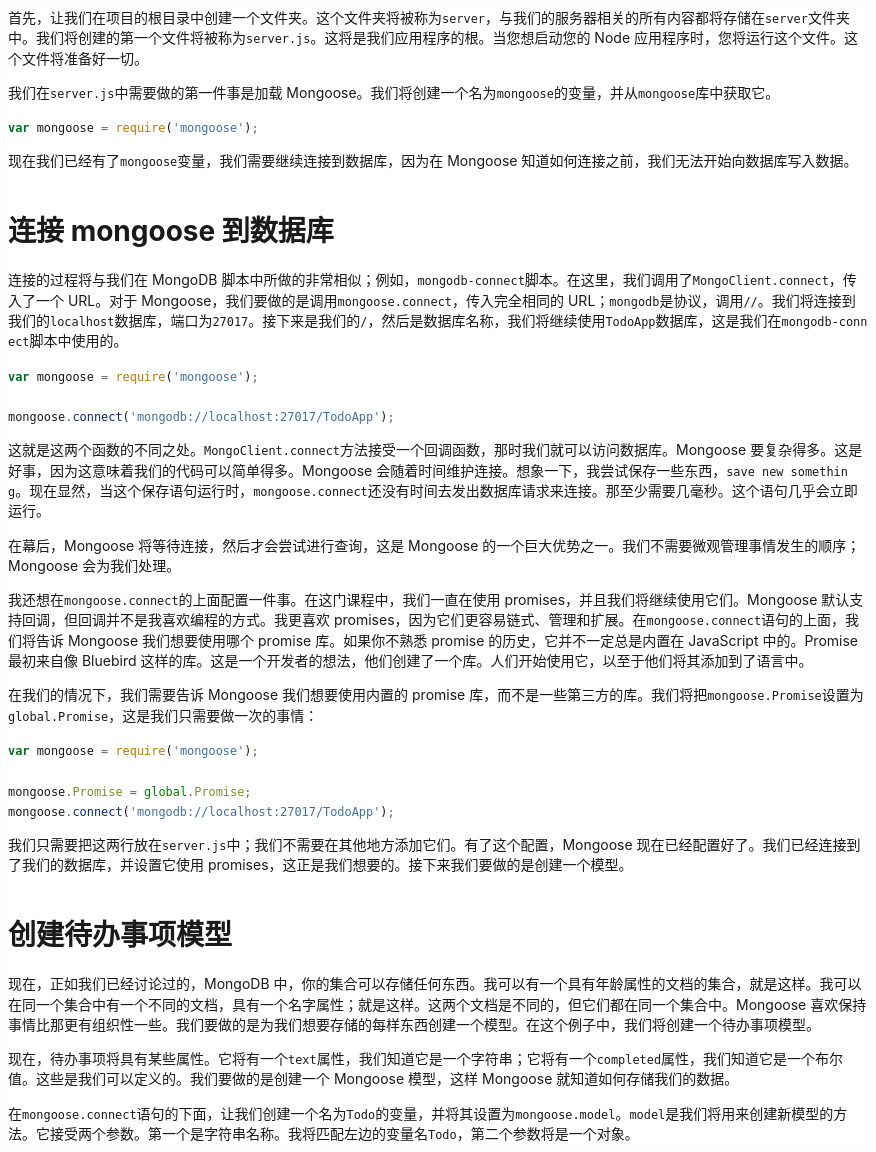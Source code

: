 首先，让我们在项目的根目录中创建一个文件夹。这个文件夹将被称为`server`，与我们的服务器相关的所有内容都将存储在`server`文件夹中。我们将创建的第一个文件将被称为`server.js`。这将是我们应用程序的根。当您想启动您的 Node 应用程序时，您将运行这个文件。这个文件将准备好一切。

我们在`server.js`中需要做的第一件事是加载 Mongoose。我们将创建一个名为`mongoose`的变量，并从`mongoose`库中获取它。

```js
var mongoose = require('mongoose');
```

现在我们已经有了`mongoose`变量，我们需要继续连接到数据库，因为在 Mongoose 知道如何连接之前，我们无法开始向数据库写入数据。

# 连接 mongoose 到数据库

连接的过程将与我们在 MongoDB 脚本中所做的非常相似；例如，`mongodb-connect`脚本。在这里，我们调用了`MongoClient.connect`，传入了一个 URL。对于 Mongoose，我们要做的是调用`mongoose.connect`，传入完全相同的 URL；`mongodb`是协议，调用`//`。我们将连接到我们的`localhost`数据库，端口为`27017`。接下来是我们的`/`，然后是数据库名称，我们将继续使用`TodoApp`数据库，这是我们在`mongodb-connect`脚本中使用的。

```js
var mongoose = require('mongoose');

mongoose.connect('mongodb://localhost:27017/TodoApp');
```

这就是这两个函数的不同之处。`MongoClient.connect`方法接受一个回调函数，那时我们就可以访问数据库。Mongoose 要复杂得多。这是好事，因为这意味着我们的代码可以简单得多。Mongoose 会随着时间维护连接。想象一下，我尝试保存一些东西，`save new something`。现在显然，当这个保存语句运行时，`mongoose.connect`还没有时间去发出数据库请求来连接。那至少需要几毫秒。这个语句几乎会立即运行。

在幕后，Mongoose 将等待连接，然后才会尝试进行查询，这是 Mongoose 的一个巨大优势之一。我们不需要微观管理事情发生的顺序；Mongoose 会为我们处理。

我还想在`mongoose.connect`的上面配置一件事。在这门课程中，我们一直在使用 promises，并且我们将继续使用它们。Mongoose 默认支持回调，但回调并不是我喜欢编程的方式。我更喜欢 promises，因为它们更容易链式、管理和扩展。在`mongoose.connect`语句的上面，我们将告诉 Mongoose 我们想要使用哪个 promise 库。如果你不熟悉 promise 的历史，它并不一定总是内置在 JavaScript 中的。Promise 最初来自像 Bluebird 这样的库。这是一个开发者的想法，他们创建了一个库。人们开始使用它，以至于他们将其添加到了语言中。

在我们的情况下，我们需要告诉 Mongoose 我们想要使用内置的 promise 库，而不是一些第三方的库。我们将把`mongoose.Promise`设置为`global.Promise`，这是我们只需要做一次的事情：

```js
var mongoose = require('mongoose');

mongoose.Promise = global.Promise;
mongoose.connect('mongodb://localhost:27017/TodoApp');
```

我们只需要把这两行放在`server.js`中；我们不需要在其他地方添加它们。有了这个配置，Mongoose 现在已经配置好了。我们已经连接到了我们的数据库，并设置它使用 promises，这正是我们想要的。接下来我们要做的是创建一个模型。

# 创建待办事项模型

现在，正如我们已经讨论过的，MongoDB 中，你的集合可以存储任何东西。我可以有一个具有年龄属性的文档的集合，就是这样。我可以在同一个集合中有一个不同的文档，具有一个名字属性；就是这样。这两个文档是不同的，但它们都在同一个集合中。Mongoose 喜欢保持事情比那更有组织性一些。我们要做的是为我们想要存储的每样东西创建一个模型。在这个例子中，我们将创建一个待办事项模型。

现在，待办事项将具有某些属性。它将有一个`text`属性，我们知道它是一个字符串；它将有一个`completed`属性，我们知道它是一个布尔值。这些是我们可以定义的。我们要做的是创建一个 Mongoose 模型，这样 Mongoose 就知道如何存储我们的数据。

在`mongoose.connect`语句的下面，让我们创建一个名为`Todo`的变量，并将其设置为`mongoose.model`。`model`是我们将用来创建新模型的方法。它接受两个参数。第一个是字符串名称。我将匹配左边的变量名`Todo`，第二个参数将是一个对象。
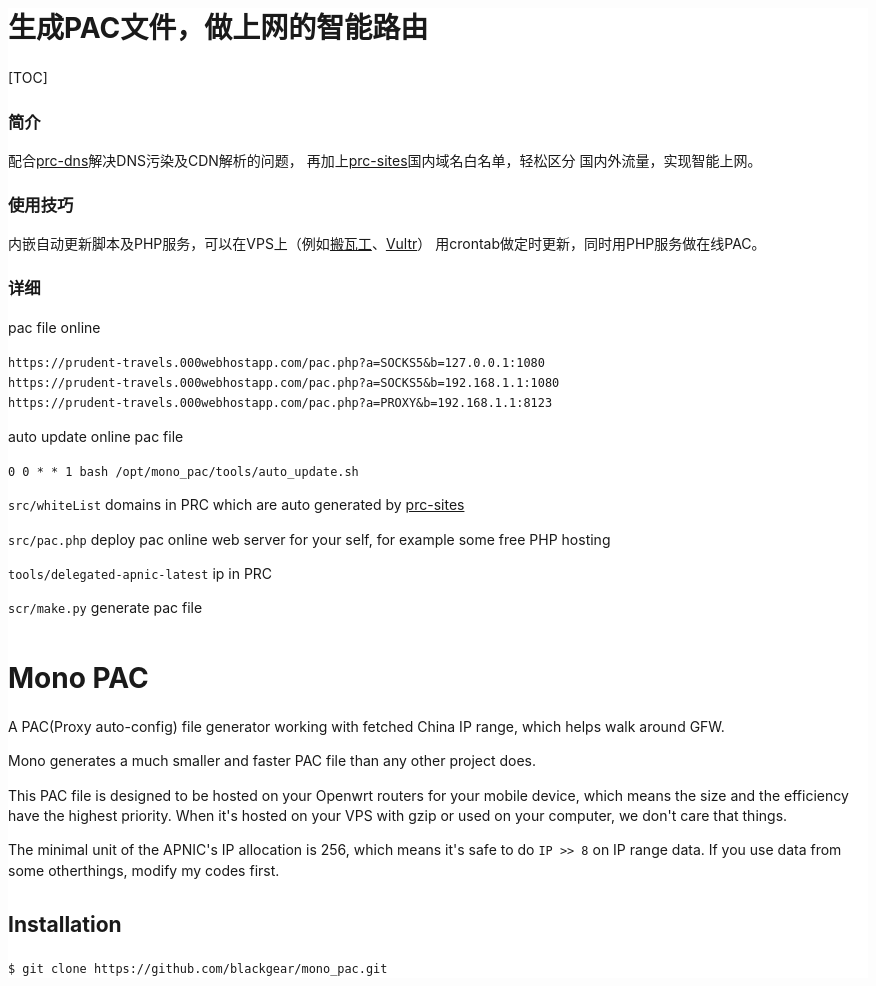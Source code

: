 # 生成PAC文件，做上网的智能路由

[TOC]

### 简介
配合[prc-dns](https://github.com/lbp0200/prc-dns)解决DNS污染及CDN解析的问题，
再加上[prc-sites](https://github.com/lbp0200/prc-sites)国内域名白名单，轻松区分
国内外流量，实现智能上网。

### 使用技巧
内嵌自动更新脚本及PHP服务，可以在VPS上（例如[搬瓦工](https://bwh1.net/aff.php?aff=12296)、[Vultr](https://www.vultr.com/?ref=6879156)）
用crontab做定时更新，同时用PHP服务做在线PAC。

### 详细
pac file online 
```
https://prudent-travels.000webhostapp.com/pac.php?a=SOCKS5&b=127.0.0.1:1080
https://prudent-travels.000webhostapp.com/pac.php?a=SOCKS5&b=192.168.1.1:1080
https://prudent-travels.000webhostapp.com/pac.php?a=PROXY&b=192.168.1.1:8123
```

auto update online pac file 
```
0 0 * * 1 bash /opt/mono_pac/tools/auto_update.sh
```

`src/whiteList` domains in PRC which are auto generated by [prc-sites](https://github.com/lbp0200/prc-sites)

`src/pac.php` deploy pac online web server for your self, for example some free PHP hosting

`tools/delegated-apnic-latest` ip in PRC

`scr/make.py` generate pac file

# Mono PAC

A PAC(Proxy auto-config) file generator working with fetched China IP range, which helps walk around GFW.

Mono generates a much smaller and faster PAC file than any other project does.

This PAC file is designed to be hosted on your Openwrt routers for your mobile device, which means the size and the efficiency have the highest priority. When it's hosted on your VPS with gzip or used on your computer, we don't care that things.

The minimal unit of the APNIC's IP allocation is 256, which means it's safe to do `IP >> 8` on IP range data. If you use data from some otherthings, modify my codes first.

## Installation

```
$ git clone https://github.com/blackgear/mono_pac.git
```
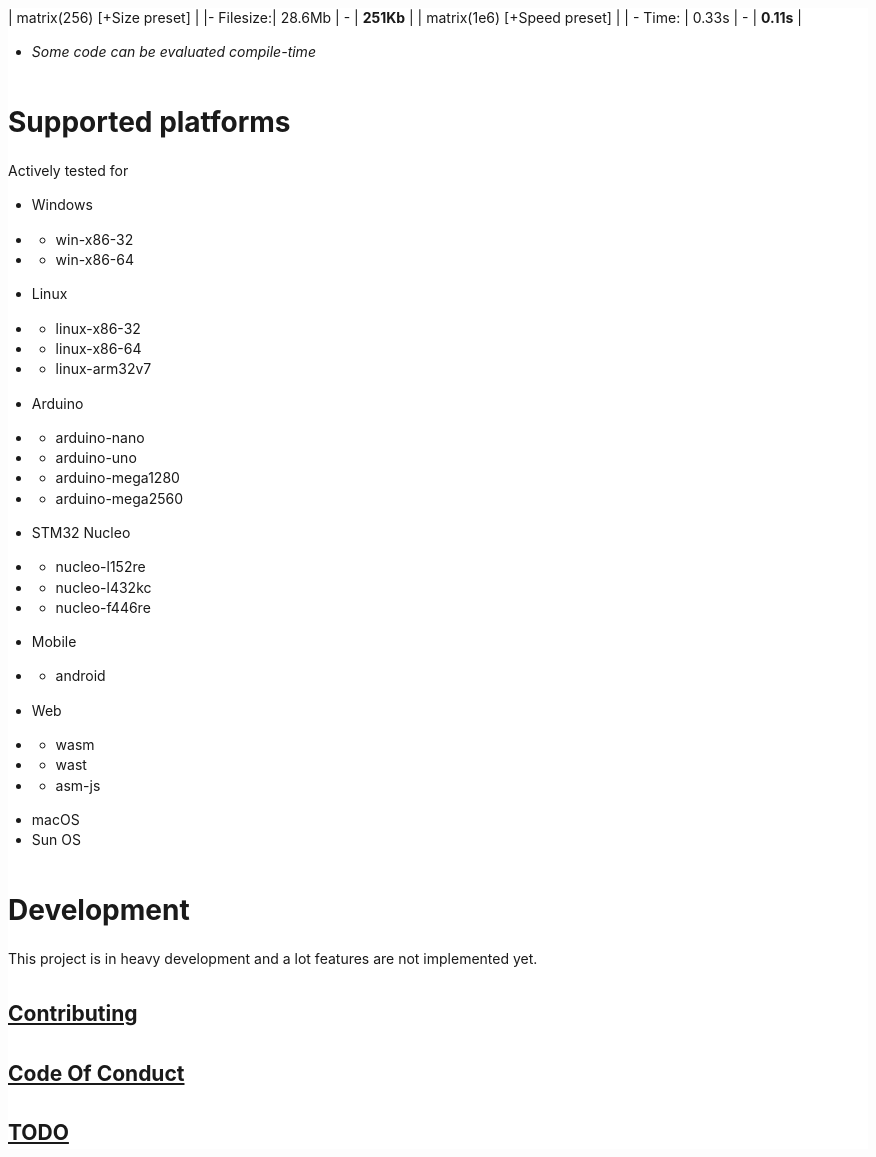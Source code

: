 | matrix(256) [+Size preset]                                          |
|- Filesize:|     28.6Mb     |         -          |     **251Kb**     |
| matrix(1e6) [+Speed preset]                                         |
| - Time:   |      0.33s     |         -          |     **0.11s**     |

* _Some code can be evaluated compile-time_

# Supported platforms

Actively tested for

- Windows
* - win-x86-32
* - win-x86-64
- Linux
* - linux-x86-32
* - linux-x86-64
* - linux-arm32v7
- Arduino
* - arduino-nano
* - arduino-uno
* - arduino-mega1280
* - arduino-mega2560
- STM32 Nucleo
* - nucleo-l152re
* - nucleo-l432kc
* - nucleo-f446re
- Mobile
* - android
- Web
* - wasm
* - wast
* - asm-js
- macOS
- Sun OS

# Development

This project is in heavy development and a lot features are not implemented yet.

## [Contributing](./CONTRIBUTING.md)

## [Code Of Conduct](./CODE_OF_CONDUCT.md)

## [TODO](./TODO.md)
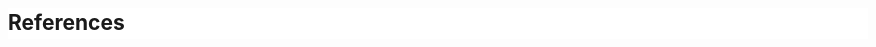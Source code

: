 ## References
[^1]: Tiley GP, Crowl AA, Manos PS, Sessa EB, Solís-Lemus C, Yoder AD, Burleigh JG. 2021. [Phasing alleles improves network inference with allopolyploids.](https://www.biorxiv.org/content/10.1101/2021.05.04.442457v1.abstract) *bioRxiv* doi: https://doi.org/10.1101/2021.05.04.442457<br>
[^2]: Xie W, Lewis PO, Fan Y, Kuo L, Chen M-H. 2011. [Improving marginal likelihood estimation for Bayesian phylogenetic model selection.](https://academic.oup.com/sysbio/article/60/2/150/2461669?login=false) *Syst Biol* 60:150-160<br>
[^3]: Rannala B, Yang Z. 2017. [Efficient Bayesian species tree inference under the multispecies coalescent.](https://academic.oup.com/sysbio/article/66/5/823/2805857) *Syst Biol* 66:823-842<br>
[^4]: Tiley GP, Flouri T, Jiao X, Poelstra JW, Xu B, Zhu T, Rannala B, Yoder AD, Yang Z. 2023. [Estimation of species divergence times in presence of cross-species gene flow.](https://academic.oup.com/sysbio/advance-article/doi/10.1093/sysbio/syad015/7085574) *Syst Biol* doi: https://doi.org/10.1093/sysbio/syad015<br>
[^5]: Ji J, Jackson, D, Leaché AD, Yang Z. 2023. [Power of Bayesian and Heuristic Tests to Detect Cross-Species Introgression with Reference to Gene Flow in the Tamias quadrivittatus Group of North American Chipmunks.](https://academic.oup.com/sysbio/article/72/2/446/6887376) *Syst Biol* 72:446-465<br>
[^6]: Kass RE, Raftery AE. 1995. [Bayes factors.] *Journal of the American Statistical Association* 90:773-795. - Access through JSTOR or some of the free pdfs floating about online.<br>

> _INSTRUCTIONS TO FOLLOW_: Using the listing above, report each line that mentions the word "online".

> _ANSWER TO THE EXERCISE_:
pac file online 
auto update online pac file 
`src/pac.php` deploy pac online web server for your self, for example some free PHP hosting
[^6]: Kass RE, Raftery AE. 1995. [Bayes factors.] *Journal of the American Statistical Association* 90:773-795. - Access through JSTOR or some of the free pdfs floating about online.<br>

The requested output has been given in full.